## TASK REQUIREMENTS
Output all of the material beneath this line exactly as it is.

## PROVIDED MATERIAL
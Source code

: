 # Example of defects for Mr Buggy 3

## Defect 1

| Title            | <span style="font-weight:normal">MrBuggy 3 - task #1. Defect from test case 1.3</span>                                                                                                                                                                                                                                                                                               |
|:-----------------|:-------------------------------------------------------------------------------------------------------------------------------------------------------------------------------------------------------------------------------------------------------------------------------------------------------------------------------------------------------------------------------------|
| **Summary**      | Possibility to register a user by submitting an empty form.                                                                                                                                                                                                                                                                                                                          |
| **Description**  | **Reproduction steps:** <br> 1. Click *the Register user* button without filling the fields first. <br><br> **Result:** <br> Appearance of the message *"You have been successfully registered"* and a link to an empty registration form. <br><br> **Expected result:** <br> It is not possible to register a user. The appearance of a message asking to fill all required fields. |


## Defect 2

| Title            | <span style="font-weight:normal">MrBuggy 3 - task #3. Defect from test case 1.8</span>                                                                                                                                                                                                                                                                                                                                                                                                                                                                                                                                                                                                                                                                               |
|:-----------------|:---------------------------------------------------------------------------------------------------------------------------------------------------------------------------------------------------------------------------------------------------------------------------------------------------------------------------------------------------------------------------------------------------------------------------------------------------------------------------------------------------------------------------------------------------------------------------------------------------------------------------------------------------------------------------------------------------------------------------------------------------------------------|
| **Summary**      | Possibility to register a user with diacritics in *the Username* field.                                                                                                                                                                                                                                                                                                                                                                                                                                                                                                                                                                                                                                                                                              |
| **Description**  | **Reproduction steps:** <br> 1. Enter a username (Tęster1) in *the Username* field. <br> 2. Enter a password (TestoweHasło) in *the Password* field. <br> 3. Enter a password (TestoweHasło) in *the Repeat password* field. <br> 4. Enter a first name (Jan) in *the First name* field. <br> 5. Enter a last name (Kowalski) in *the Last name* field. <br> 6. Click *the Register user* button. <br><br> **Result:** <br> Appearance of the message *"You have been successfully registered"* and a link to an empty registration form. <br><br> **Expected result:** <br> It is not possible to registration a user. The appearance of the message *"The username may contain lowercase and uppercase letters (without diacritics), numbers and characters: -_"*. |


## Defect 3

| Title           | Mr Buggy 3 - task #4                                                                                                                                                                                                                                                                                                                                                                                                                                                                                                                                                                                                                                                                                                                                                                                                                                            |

## PROBLEM SOLUTION
Source code

: # Example of defects for Mr Buggy 3

## Defect 1

| Title            | <span style="font-weight:normal">MrBuggy 3 - task #1. Defect from test case 1.3</span>                                                                                                                                                                                                                                                                                               |
|:-----------------|:-------------------------------------------------------------------------------------------------------------------------------------------------------------------------------------------------------------------------------------------------------------------------------------------------------------------------------------------------------------------------------------|
| **Summary**      | Possibility to register a user by submitting an empty form.                                                                                                                                                                                                                                                                                                                          |
| **Description**  | **Reproduction steps:** <br> 1. Click *the Register user* button without filling the fields first. <br><br> **Result:** <br> Appearance of the message *"You have been successfully registered"* and a link to an empty registration form. <br><br> **Expected result:** <br> It is not possible to register a user. The appearance of a message asking to fill all required fields. |


## Defect 2

| Title            | <span style="font-weight:normal">MrBuggy 3 - task #3. Defect from test case 1.8</span>                                                                                                                                                                                                                                                                                                                                                                                                                                                                                                                                                                                                                                                                               |
|:-----------------|:---------------------------------------------------------------------------------------------------------------------------------------------------------------------------------------------------------------------------------------------------------------------------------------------------------------------------------------------------------------------------------------------------------------------------------------------------------------------------------------------------------------------------------------------------------------------------------------------------------------------------------------------------------------------------------------------------------------------------------------------------------------------|
| **Summary**      | Possibility to register a user with diacritics in *the Username* field.                                                                                                                                                                                                                                                                                                                                                                                                                                                                                                                                                                                                                                                                                              |
| **Description**  | **Reproduction steps:** <br> 1. Enter a username (Tęster1) in *the Username* field. <br> 2. Enter a password (TestoweHasło) in *the Password* field. <br> 3. Enter a password (TestoweHasło) in *the Repeat password* field. <br> 4. Enter a first name (Jan) in *the First name* field. <br> 5. Enter a last name (Kowalski) in *the Last name* field. <br> 6. Click *the Register user* button. <br><br> **Result:** <br> Appearance of the message *"You have been successfully registered"* and a link to an empty registration form. <br><br> **Expected result:** <br> It is not possible to registration a user. The appearance of the message *"The username may contain lowercase and uppercase letters (without diacritics), numbers and characters: -_"*. |


## Defect 3

| Title           | Mr Buggy 3 - task #4                                                                                                                                                                                                                                                                                                                                                                                                                                                                                                                                                                                                                                                                                                                                                                                                                                            |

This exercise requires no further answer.